Source information Block Start

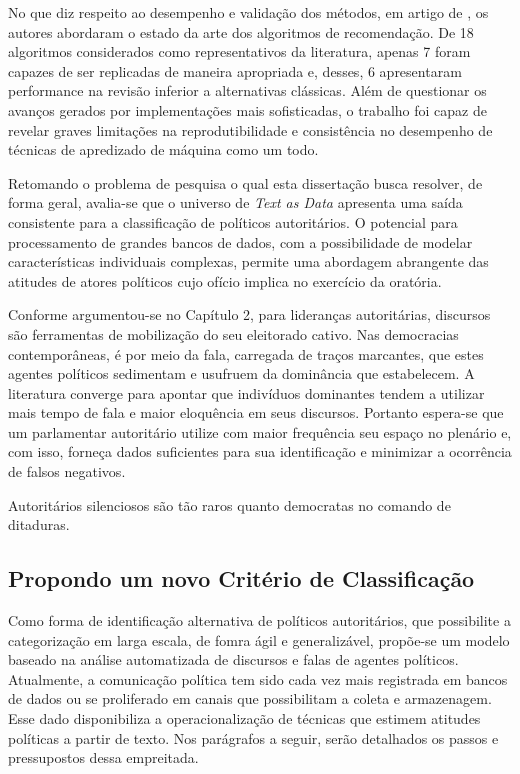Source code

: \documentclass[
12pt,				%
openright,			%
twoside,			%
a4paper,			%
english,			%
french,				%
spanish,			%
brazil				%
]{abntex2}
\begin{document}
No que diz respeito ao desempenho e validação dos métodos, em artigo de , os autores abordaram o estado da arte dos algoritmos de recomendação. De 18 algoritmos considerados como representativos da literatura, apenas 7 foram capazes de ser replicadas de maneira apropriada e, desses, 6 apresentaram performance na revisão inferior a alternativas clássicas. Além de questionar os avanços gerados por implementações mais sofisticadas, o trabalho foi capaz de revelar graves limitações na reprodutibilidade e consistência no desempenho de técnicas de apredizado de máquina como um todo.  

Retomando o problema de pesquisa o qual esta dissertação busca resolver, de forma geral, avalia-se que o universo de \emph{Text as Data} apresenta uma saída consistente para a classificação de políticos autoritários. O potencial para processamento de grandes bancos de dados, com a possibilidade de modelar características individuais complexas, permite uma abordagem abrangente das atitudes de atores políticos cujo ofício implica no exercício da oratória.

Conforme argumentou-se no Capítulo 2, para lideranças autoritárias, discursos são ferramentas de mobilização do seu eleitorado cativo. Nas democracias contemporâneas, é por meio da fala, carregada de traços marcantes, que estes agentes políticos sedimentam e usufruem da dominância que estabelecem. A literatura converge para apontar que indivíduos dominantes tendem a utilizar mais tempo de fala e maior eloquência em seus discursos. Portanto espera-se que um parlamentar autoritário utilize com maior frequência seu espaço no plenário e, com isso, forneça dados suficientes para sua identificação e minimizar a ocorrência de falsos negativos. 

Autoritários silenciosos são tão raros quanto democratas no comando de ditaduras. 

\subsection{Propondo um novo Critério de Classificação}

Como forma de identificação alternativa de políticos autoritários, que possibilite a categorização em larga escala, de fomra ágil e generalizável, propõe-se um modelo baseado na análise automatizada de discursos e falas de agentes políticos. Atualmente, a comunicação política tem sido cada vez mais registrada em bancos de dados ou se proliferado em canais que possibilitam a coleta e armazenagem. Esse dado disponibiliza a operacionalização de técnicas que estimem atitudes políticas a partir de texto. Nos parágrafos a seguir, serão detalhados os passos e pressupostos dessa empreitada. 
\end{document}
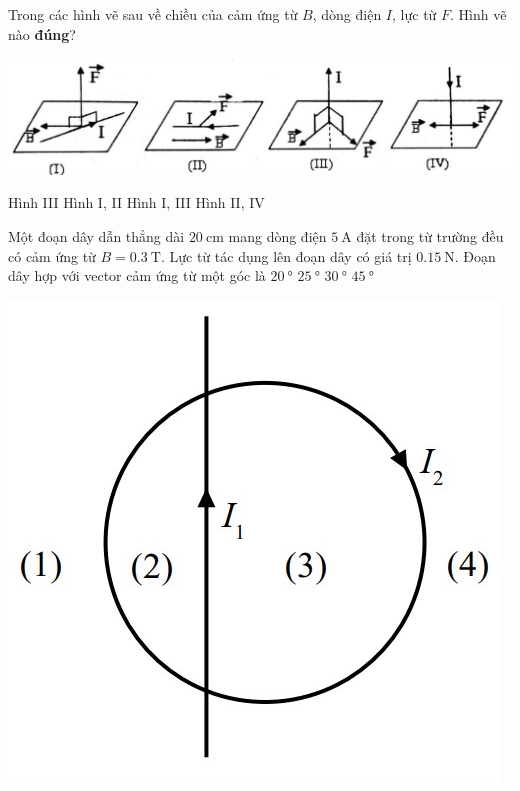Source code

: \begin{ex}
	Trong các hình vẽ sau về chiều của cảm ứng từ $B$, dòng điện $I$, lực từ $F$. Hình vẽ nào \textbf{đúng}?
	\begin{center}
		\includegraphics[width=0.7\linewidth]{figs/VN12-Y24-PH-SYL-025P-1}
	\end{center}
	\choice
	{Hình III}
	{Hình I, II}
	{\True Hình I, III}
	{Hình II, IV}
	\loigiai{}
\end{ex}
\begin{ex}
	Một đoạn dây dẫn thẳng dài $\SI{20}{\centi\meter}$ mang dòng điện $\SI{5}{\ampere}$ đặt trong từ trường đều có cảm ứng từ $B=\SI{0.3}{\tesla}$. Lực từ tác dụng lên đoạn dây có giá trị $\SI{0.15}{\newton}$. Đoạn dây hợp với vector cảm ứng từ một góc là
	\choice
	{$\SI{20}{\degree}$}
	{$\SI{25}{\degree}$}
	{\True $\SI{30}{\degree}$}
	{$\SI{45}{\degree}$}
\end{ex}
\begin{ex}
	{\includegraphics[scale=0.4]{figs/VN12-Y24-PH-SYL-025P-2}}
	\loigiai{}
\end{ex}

Source information Block End

### Prompt
The entries above need to be printed again exactly; please exclude all pictures.

### Solution to the exercise
Source code

: \documentclass[
12pt,				%
openright,			%
twoside,			%
a4paper,			%
english,			%
french,				%
spanish,			%
brazil				%
]{abntex2}
\begin{document}
No que diz respeito ao desempenho e validação dos métodos, em artigo de , os autores abordaram o estado da arte dos algoritmos de recomendação. De 18 algoritmos considerados como representativos da literatura, apenas 7 foram capazes de ser replicadas de maneira apropriada e, desses, 6 apresentaram performance na revisão inferior a alternativas clássicas. Além de questionar os avanços gerados por implementações mais sofisticadas, o trabalho foi capaz de revelar graves limitações na reprodutibilidade e consistência no desempenho de técnicas de apredizado de máquina como um todo.  

Retomando o problema de pesquisa o qual esta dissertação busca resolver, de forma geral, avalia-se que o universo de \emph{Text as Data} apresenta uma saída consistente para a classificação de políticos autoritários. O potencial para processamento de grandes bancos de dados, com a possibilidade de modelar características individuais complexas, permite uma abordagem abrangente das atitudes de atores políticos cujo ofício implica no exercício da oratória.

Conforme argumentou-se no Capítulo 2, para lideranças autoritárias, discursos são ferramentas de mobilização do seu eleitorado cativo. Nas democracias contemporâneas, é por meio da fala, carregada de traços marcantes, que estes agentes políticos sedimentam e usufruem da dominância que estabelecem. A literatura converge para apontar que indivíduos dominantes tendem a utilizar mais tempo de fala e maior eloquência em seus discursos. Portanto espera-se que um parlamentar autoritário utilize com maior frequência seu espaço no plenário e, com isso, forneça dados suficientes para sua identificação e minimizar a ocorrência de falsos negativos. 

Autoritários silenciosos são tão raros quanto democratas no comando de ditaduras. 

\subsection{Propondo um novo Critério de Classificação}

Como forma de identificação alternativa de políticos autoritários, que possibilite a categorização em larga escala, de fomra ágil e generalizável, propõe-se um modelo baseado na análise automatizada de discursos e falas de agentes políticos. Atualmente, a comunicação política tem sido cada vez mais registrada em bancos de dados ou se proliferado em canais que possibilitam a coleta e armazenagem. Esse dado disponibiliza a operacionalização de técnicas que estimem atitudes políticas a partir de texto. Nos parágrafos a seguir, serão detalhados os passos e pressupostos dessa empreitada. 
\end{document}
Source code

: \begin{ex}
	Trong các hình vẽ sau về chiều của cảm ứng từ $B$, dòng điện $I$, lực từ $F$. Hình vẽ nào \textbf{đúng}?
	\begin{center}
		\includegraphics[width=0.7\linewidth]{figs/VN12-Y24-PH-SYL-025P-1}
	\end{center}
	\choice
	{Hình III}
	{Hình I, II}
	{\True Hình I, III}
	{Hình II, IV}
	\loigiai{}
\end{ex}
\begin{ex}
	Một đoạn dây dẫn thẳng dài $\SI{20}{\centi\meter}$ mang dòng điện $\SI{5}{\ampere}$ đặt trong từ trường đều có cảm ứng từ $B=\SI{0.3}{\tesla}$. Lực từ tác dụng lên đoạn dây có giá trị $\SI{0.15}{\newton}$. Đoạn dây hợp với vector cảm ứng từ một góc là
	\choice
	{$\SI{20}{\degree}$}
	{$\SI{25}{\degree}$}
	{\True $\SI{30}{\degree}$}
	{$\SI{45}{\degree}$}
\end{ex}
\begin{ex}
	{\includegraphics[scale=0.4]{figs/VN12-Y24-PH-SYL-025P-2}}
	\loigiai{}
\end{ex}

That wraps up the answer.